Researcher's Persistence, Collaboration Reveal Clues to Environmental Hazards

Feb. 10, 2004

Most answers to researcher's questions are not found quickly, instead each experiment, each test and each collaboration with colleagues completes another piece of the puzzle. Researchers in several departments and Centers of Excellence at the Arizona Health Sciences Center (AHSC) have worked together for nearly two decades to understand the root causes of a devastating birth defect linked to groundwater contamination.

Normally, scientists observe a phenomenon in a laboratory and then try to apply it to the real world. In this case, researchers observed a real world phenomenon and then reproduced it in the laboratory to achieve a clearer understanding.
In 1980, researchers noticed an abnormally high number of children being born with congenital heart defects. Many of the children were born to mothers who lived in Southern Arizona, in just one zip code. In 1981 after drinking water wells contaminated with Trichloroethylene (TCE) were closed, the rate of heart defects decreased.

Epidemiological studies confirmed an association between women in their first trimester who were exposed to drinking water contaminated by TCE and an increased prevalence of heart defects in their children. Once the contaminated wells were closed, the rate of heart defects decreased, but researchers still didn't know exactly if and how TCE related to the malformations.

Initial experiments were performed as a collaboration between investigators in the Division of Pediatric Cardiology and the Department of Anatomy. Laboratory studies showed that high doses of TCE could produce heart defects, but these experiments were time consuming and costly. To answer one question of critical importance, whether exposure at levels of TCE found in the drinking water could produce heart defects, required a new approach. A research group focused on normal heart development was enlisted to look for changes produced by exposure to TCE.

TCE is our nation's most frequently detected contaminant in groundwater. A man-made substance used since the early 1950's for a variety of metal degreasing and cleaning operations, TCE also is used as a starting material for other man-made chemicals.

The current collaboration brings together faculty in the Superfund Basic Research Program at the UA College of Pharmacy's Center for Toxicology with investigators in the UA College of Medicine's Departments of Pediatric Cardiology, Pharmacology and Toxicology, and Cellular Biology and Anatomy. Funded by a grant from the National Institute of Environmental Health Sciences in association with the Environmental Protection Agency, the current research is headed by Principal Investigator Paula D. Johnson, DVM., and co-investigators Ornella Selmin, Ph.D., and Raymond Runyan, Ph.D.

Building on the previous TCE studies, the researchers are looking at the cellular and molecular mechanisms that lead to cardiac malformations.

"The heart develops first, so we know that a range of cardiac defects can occur very early in the first trimester," says Dr. Selmin. "Our studies show a correlation between TCE and heart defects, but we want to make a direct link between the two."

Investigators believe that the heart defects may potentially be attributed to disruptions in specific populations of cells in the developing heart.
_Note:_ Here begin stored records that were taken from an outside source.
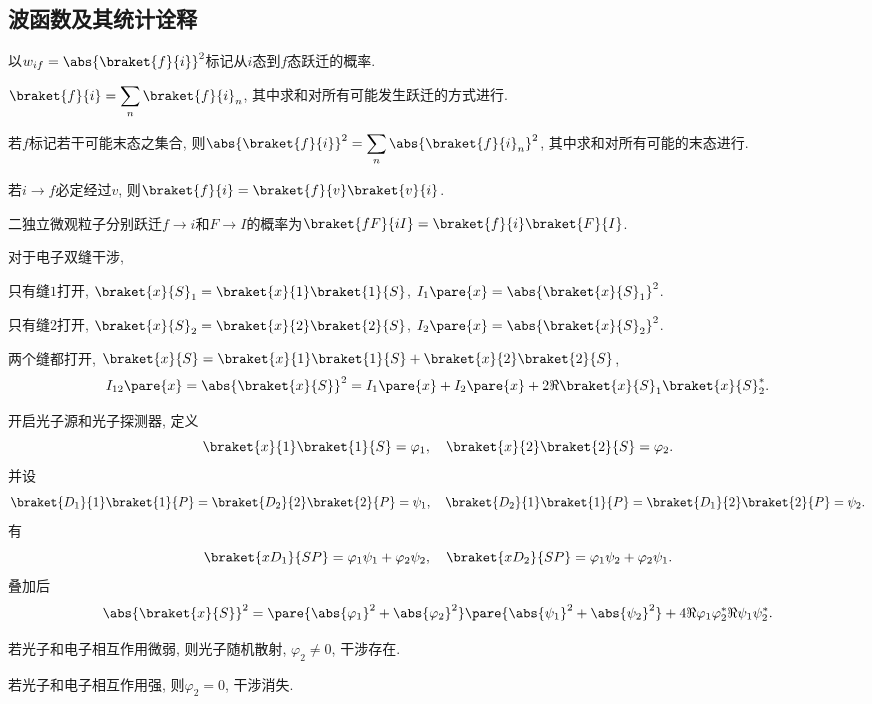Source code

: \documentclass[hidelinks]{ctexart}
\begin{document}

\subsection{波函数及其统计诠释} %
\label{sub:波函数及其统计诠释}

以$w_{if} = \abs{\braket{f}{i}}^2$标记从$i$态到$f$态跃迁的概率.
\begin{cenum}
    \item $\displaystyle \braket{f}{i} = \sum_n \braket{f}{i}_n$, 其中求和对所有可能发生跃迁的方式进行.
    \item 若$f$标记若干可能末态之集合, 则$\displaystyle \abs{\braket{f}{i}}^2 = \sum_n \abs{\braket{f}{i}_n}^2$, 其中求和对所有可能的末态进行.
    \item 若$i\rightarrow f$必定经过$v$, 则$\braket{f}{i} = \braket{f}{v}\braket{v}{i}$.
    \item 二独立微观粒子分别跃迁$f\rightarrow i$和$F\rightarrow I$的概率为$\displaystyle \braket{fF}{iI} = \braket{f}{i} \braket{F}{I}$.
\end{cenum}
对于电子双缝干涉,
\begin{cenum}
    \item 只有缝$1$打开, $\braket{x}{S}_1 = \braket{x}{1}\braket{1}{S}$, $I_1\pare{x} = \abs{\braket{x}{S}_1}^2$.
    \item 只有缝$2$打开, $\braket{x}{S}_2 = \braket{x}{2}\braket{2}{S}$, $I_2\pare{x} = \abs{\braket{x}{S}_2}^2$.
    \item 两个缝都打开, $\braket{x}{S} = \braket{x}{1}\braket{1}{S} + \braket{x}{2}\braket{2}{S}$,
    \[ I_{12}\pare{x} = \abs{\braket{x}{S}}^2 = I_1\pare{x} + I_2\pare{x} + 2 \Re \braket{x}{S}_1 \braket{x}{S}_2^*. \]
    \item 开启光子源和光子探测器, 定义
    \[ \braket{x}{1}\braket{1}{S} = \varphi_1,\quad \braket{x}{2}\braket{2}{S} = \varphi_2. \]
    并设
    \[ \braket{D_1}{1}\braket{1}{P} = \braket{D_2}{2}\braket{2}{P} = \psi_1,\quad \braket{D_2}{1}\braket{1}{P} = \braket{D_1}{2}\braket{2}{P} = \psi_2. \]
    有
    \[ \braket{xD_1}{SP} = \varphi_1\psi_1 + \varphi_2\psi_2,\quad \braket{xD_2}{SP} = \varphi_1\psi_2 + \varphi_2\psi_1. \]
    叠加后
    \[ \abs{\braket{x}{S}}^2 = \pare{\abs{\varphi_1}^2 + \abs{\varphi_2}^2}\pare{\abs{\psi_1}^2 + \abs{\psi_2}^2} + 4\Re\varphi_1\varphi_2^*\Re\psi_1\psi_2^*. \]
    \begin{cenum}
        \item 若光子和电子相互作用微弱, 则光子随机散射, $\varphi_2\neq 0$, 干涉存在.
        \item 若光子和电子相互作用强, 则$\varphi_2 = 0$, 干涉消失.
    \end{cenum}
\end{cenum}
\end{document}
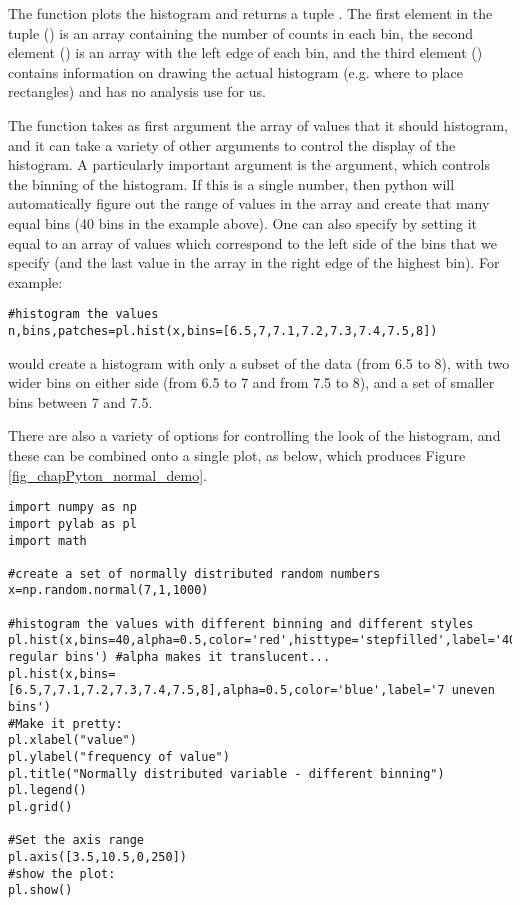 The  function plots the histogram and returns a tuple . The first element in the tuple () is an array containing the number of counts in each bin, the second element () is an array with the left edge of each bin, and the third element () contains information on drawing the actual histogram (e.g. where to place rectangles) and has no analysis use for us.

The  function takes as first argument the array of values that it should histogram, and it can take a variety of other arguments to control the display of the histogram. A particularly important argument is the  argument, which controls the binning of the histogram. If this is a single number, then python will automatically figure out the range of values in the array and create that many equal bins (40 bins in the example above). One can also specify  by setting it equal to an array of values which correspond to the left side of the bins that we specify (and the last value in the array in the right edge of the highest bin). For example:
\begin{lstlisting}[frame=single] 
#histogram the values
n,bins,patches=pl.hist(x,bins=[6.5,7,7.1,7.2,7.3,7.4,7.5,8])
\end{lstlisting}
would create a histogram with only a subset of the data (from 6.5 to 8), with two wider bins on either side (from 6.5 to 7 and from 7.5 to 8), and a set of smaller bins between 7 and 7.5.

There are also a variety of options for controlling the look of the histogram, and these can be combined onto a single plot, as below, which produces Figure \ref{fig_chapPyton_normal_demo}.
\begin{lstlisting}[frame=single] 
import numpy as np
import pylab as pl
import math 

#create a set of normally distributed random numbers
x=np.random.normal(7,1,1000)

#histogram the values with different binning and different styles
pl.hist(x,bins=40,alpha=0.5,color='red',histtype='stepfilled',label='40 regular bins') #alpha makes it translucent...
pl.hist(x,bins=[6.5,7,7.1,7.2,7.3,7.4,7.5,8],alpha=0.5,color='blue',label='7 uneven bins')
#Make it pretty:
pl.xlabel("value")
pl.ylabel("frequency of value")
pl.title("Normally distributed variable - different binning")
pl.legend()
pl.grid()

#Set the axis range
pl.axis([3.5,10.5,0,250])
#show the plot:
pl.show()
\end{lstlisting}

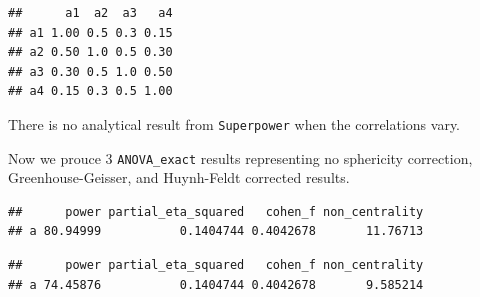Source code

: \documentclass[]{book}
\newenvironment{Shaded}{\begin{snugshade}}{\end{snugshade}}
\newcommand{\DataTypeTok}[1]{\textcolor[rgb]{0.13,0.29,0.53}{#1}}
\newcommand{\KeywordTok}[1]{\textcolor[rgb]{0.13,0.29,0.53}{\textbf{#1}}}
\newcommand{\NormalTok}[1]{#1}
\newcommand{\OperatorTok}[1]{\textcolor[rgb]{0.81,0.36,0.00}{\textbf{#1}}}
\newcommand{\OtherTok}[1]{\textcolor[rgb]{0.56,0.35,0.01}{#1}}
\newcommand{\StringTok}[1]{\textcolor[rgb]{0.31,0.60,0.02}{#1}}
\begin{document}
\begin{verbatim}
##      a1  a2  a3   a4
## a1 1.00 0.5 0.3 0.15
## a2 0.50 1.0 0.5 0.30
## a3 0.30 0.5 1.0 0.50
## a4 0.15 0.3 0.5 1.00
\end{verbatim}

There is no analytical result from \texttt{Superpower} when the correlations vary.

Now we prouce 3 \texttt{ANOVA\_exact} results representing no sphericity correction, Greenhouse-Geisser, and Huynh-Feldt corrected results.

\begin{Shaded}
\end{Shaded}

\begin{verbatim}
##      power partial_eta_squared   cohen_f non_centrality
## a 80.94999           0.1404744 0.4042678       11.76713
\end{verbatim}

\begin{Shaded}
\end{Shaded}

\begin{verbatim}
##      power partial_eta_squared   cohen_f non_centrality
## a 74.45876           0.1404744 0.4042678       9.585214
\end{verbatim}

\begin{Shaded}
\end{Shaded}
\end{document}
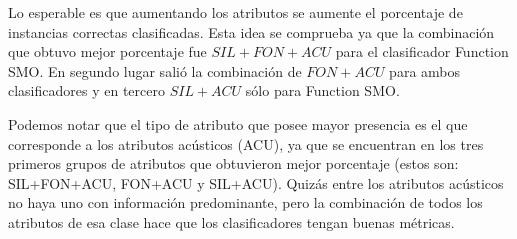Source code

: Lo esperable es que aumentando los atributos se aumente el porcentaje de instancias correctas clasificadas. Esta idea se comprueba ya que la combinación que obtuvo mejor porcentaje fue $SIL+FON+ACU$ para el clasificador Function SMO. En segundo lugar salió la combinación de $FON+ACU$ para ambos clasificadores y en tercero $SIL+ACU$ sólo para Function SMO. 

Podemos notar que el tipo de atributo que posee mayor presencia es el que corresponde a los atributos acústicos (ACU), ya que se encuentran en los tres primeros grupos de atributos que obtuvieron mejor porcentaje (estos son: SIL+FON+ACU, FON+ACU y SIL+ACU). Quizás entre los atributos acústicos no haya uno con información predominante, pero la combinación de todos los atributos de esa clase hace que los clasificadores tengan buenas métricas.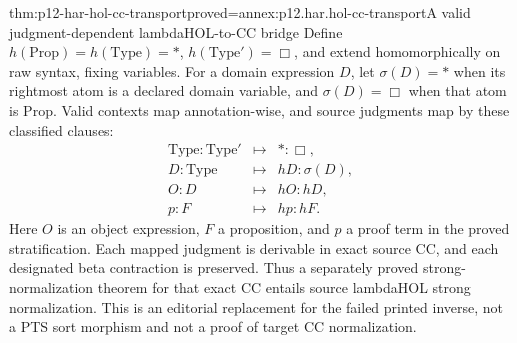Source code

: \begin{hbtheorem}{thm:p12-har-hol-cc-transport}{proved=annex:p12.har.hol-cc-transport}{A valid judgment-dependent lambdaHOL-to-CC bridge}
Define \(h(\mathrm{Prop})=h(\mathrm{Type})=\ast\),
\(h(\mathrm{Type}')=\Box\), and extend homomorphically on
raw syntax, fixing variables. For a domain expression \(D\), let
\(\sigma(D)=\ast\) when its rightmost atom is a declared domain
variable, and \(\sigma(D)=\Box\) when that atom is
\(\mathrm{Prop}\). Valid contexts map annotation-wise, and
source judgments map by these classified clauses:
\[
\begin{array}{rcl}
 \mathrm{Type}:\mathrm{Type}'&\mapsto&\ast:\Box,\\
 D:\mathrm{Type}&\mapsto&hD:\sigma(D),\\
 O:D&\mapsto&hO:hD,\\
 p:F&\mapsto&hp:hF.
\end{array}
\]
Here \(O\) is an object expression, \(F\) a proposition, and
\(p\) a proof term in the proved stratification.
Each mapped judgment is derivable in exact source CC, and each designated
beta contraction is preserved. Thus a separately proved strong-normalization
theorem for that exact CC entails source lambdaHOL strong normalization.
This is an editorial replacement for the failed printed inverse, not a
PTS sort morphism and not a proof of target CC normalization.
\end{hbtheorem}

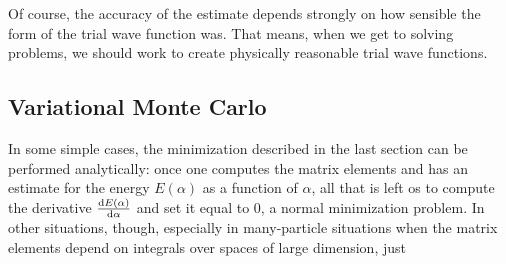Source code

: \documentclass[12pt]{article}
\numberwithin{equation}{section}
\begin{document}
Of course, the accuracy of the estimate depends strongly on how sensible the form of the trial wave function was.  That means, when we get to solving problems, we should work to create physically reasonable trial wave functions.

\subsection{Variational Monte Carlo}
In some simple cases, the minimization described in the last section can be performed analytically: once one computes the matrix elements and has an estimate for the energy $E(\alpha)$ as a function of $\alpha$, all that is left os to compute the derivative $\dv{E(\alpha)}{\alpha}$ and set it equal to $0$, a normal minimization problem.  In other situations, though, especially in many-particle situations when the matrix elements depend on integrals over spaces of large dimension, just 
\end{document}
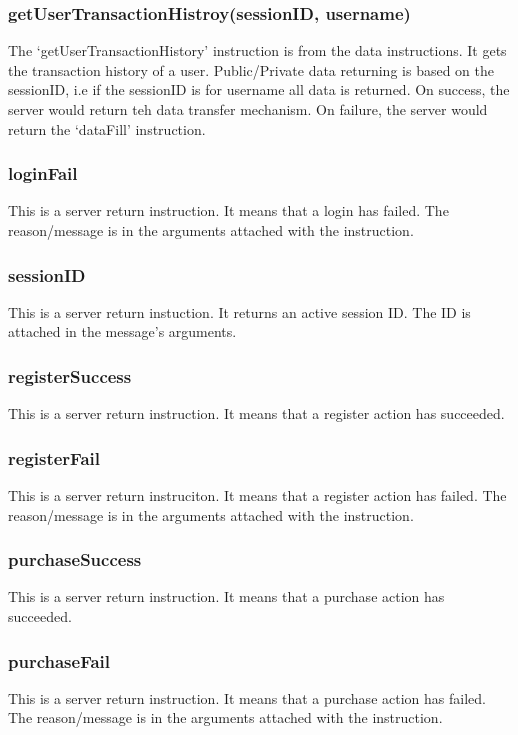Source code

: \documentclass[a4paper]{article}
\begin{document}
\subsubsection{getUserTransactionHistroy(sessionID, username)}
The `getUserTransactionHistory' instruction is from the data instructions. It
gets the transaction history of a user. Public/Private data returning is based
on the sessionID, i.e if the sessionID is for username all data is returned. On
success, the server would return teh data transfer mechanism. On failure, the
server would return the `dataFill' instruction.

\subsubsection{loginFail}
This is a server return instruction. It means that a login has failed. The
reason/message is in the arguments attached with the instruction.

\subsubsection{sessionID}
This is a server return instuction. It returns an active session ID. The ID is
attached in the message's arguments.

\subsubsection{registerSuccess}
This is a server return instruction. It means that a register action has
succeeded.

\subsubsection{registerFail}
This is a server return instruciton. It means that a register action has
failed. The reason/message is in the arguments attached with the instruction.

\subsubsection{purchaseSuccess}
This is a server return instruction. It means that a purchase action has
succeeded.

\subsubsection{purchaseFail}
This is a server return instruction. It means that a purchase action has
failed. The reason/message is in the arguments attached with the instruction.
\end{document}

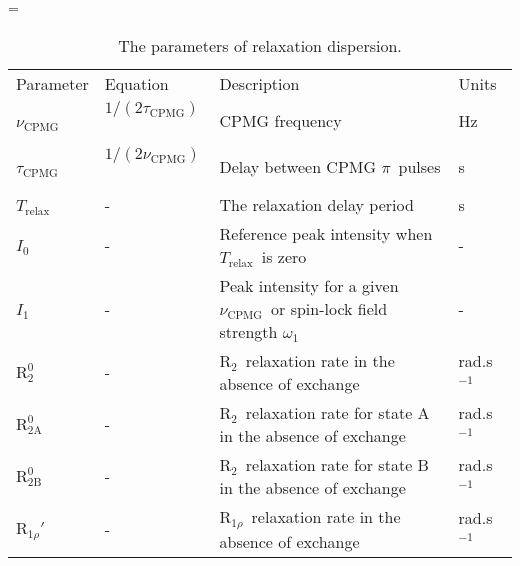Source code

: \documentclass[a4paper,11pt,twoside,openright]{book}
\makeatletter
\let\realnormalsize=\normalsize
\def\liih@math{\ifmmode$\else\bad@math\fi}
\def\adjustnormalsize{\def\normalsize{\mathsurround=0pt \realnormalsize
 \parindent=0pt\abovedisplayskip=0pt\belowdisplayskip=0pt}%
 \def\phantompar{\csname par\endcsname}\normalsize}%
\newcommand\lthtmlvboxmathA{\adjustnormalsize\setbox\sizebox=\vbox\bgroup %
 \let\ifinner=\iffalse \let\)\liih@math }%
\newcommand\lthtmlmathtype[1]{\gdef\lthtmlmathenv{#1}}%
\newcommand\lthtmlfigureA[1]{\let\@savefreelist\@freelist
       \lthtmlmathtype{#1}\lthtmlvboxmathA}%
\makeatother
\begin{document}
{\newpage\clearpage
\lthtmlfigureA{landscape9357}%
\begin{landscape}

\begin{center}
\begin{small}
\par
\begin{longtable}{llll}
\par
\caption[The parameters of relaxation dispersion.]{The parameters of relaxation dispersion.}
\par
\\
\toprule
Parameter          & Equation                       & Description                                                                   & Units \\
\midrule
\endhead
\par
\bottomrule
\endfoot
\par
\par
$\nu_\textrm{CPMG}$\           & $1 / (2 \tau_\textrm{CPMG})$\              & CPMG frequency                                                                & Hz \\
$\tau_\textrm{CPMG}$\          & $1 / (2 \nu_\textrm{CPMG})$\               & Delay between CPMG $\pi$\  pulses                                               & s \\
$T_\textrm{relax}$\  & -                              & The relaxation delay period                                                   & s \\
$I_0$\               & -                              & Reference peak intensity when $T_\textrm{relax}$\  is zero                      & - \\
$I_1$\               & -                              & Peak intensity for a given $\nu_\textrm{CPMG}$\  or spin-lock field strength $\omega_1$\    & - \\
$\mathrm{R}_2^0$\         & -                              & $\mathrm{R}_2$\  relaxation rate in the absence of exchange                            & rad.s$^{-1}$\  \\
$\mathrm{R}_\mathrm{2A}^0$\        & -                              & $\mathrm{R}_2$\  relaxation rate for state A in the absence of exchange                & rad.s$^{-1}$\  \\
$\mathrm{R}_\mathrm{2B}^0$\        & -                              & $\mathrm{R}_2$\  relaxation rate for state B in the absence of exchange                & rad.s$^{-1}$\  \\
$\mathrm{R}_{1\rho}'$\     & -                              & $\mathrm{R}_{1\rho}$\  relaxation rate in the absence of exchange                         & rad.s$^{-1}$\  \\

\end{longtable}
\end{small}
\end{center}
\end{landscape}}
\end{document}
Researchers also want to know whether different doses of TCE may bring about different heart defects.

"The results will tell us more about how sensitive heart cells are to TCE exposure," says Dr. Selmin. "Each piece of the puzzle advances our knowledge of the basic processes of heart development and the role of TCE in the destruction of those processes."

The impact of these findings reaches far beyond one zip code in one Southern Arizona neighborhood. TCE is found in public and private drinking water supplies throughout the United States and the world. Understanding precisely how it can affect the human body directly benefits the global community.

"It's been an incredible collaboration from the beginning, taking a real world observation back to the lab to learn so much" says Dr. Selmin, who added her talents as a molecular and environmental toxicologist to the research in 1996.

"This really puts science to work for everyone."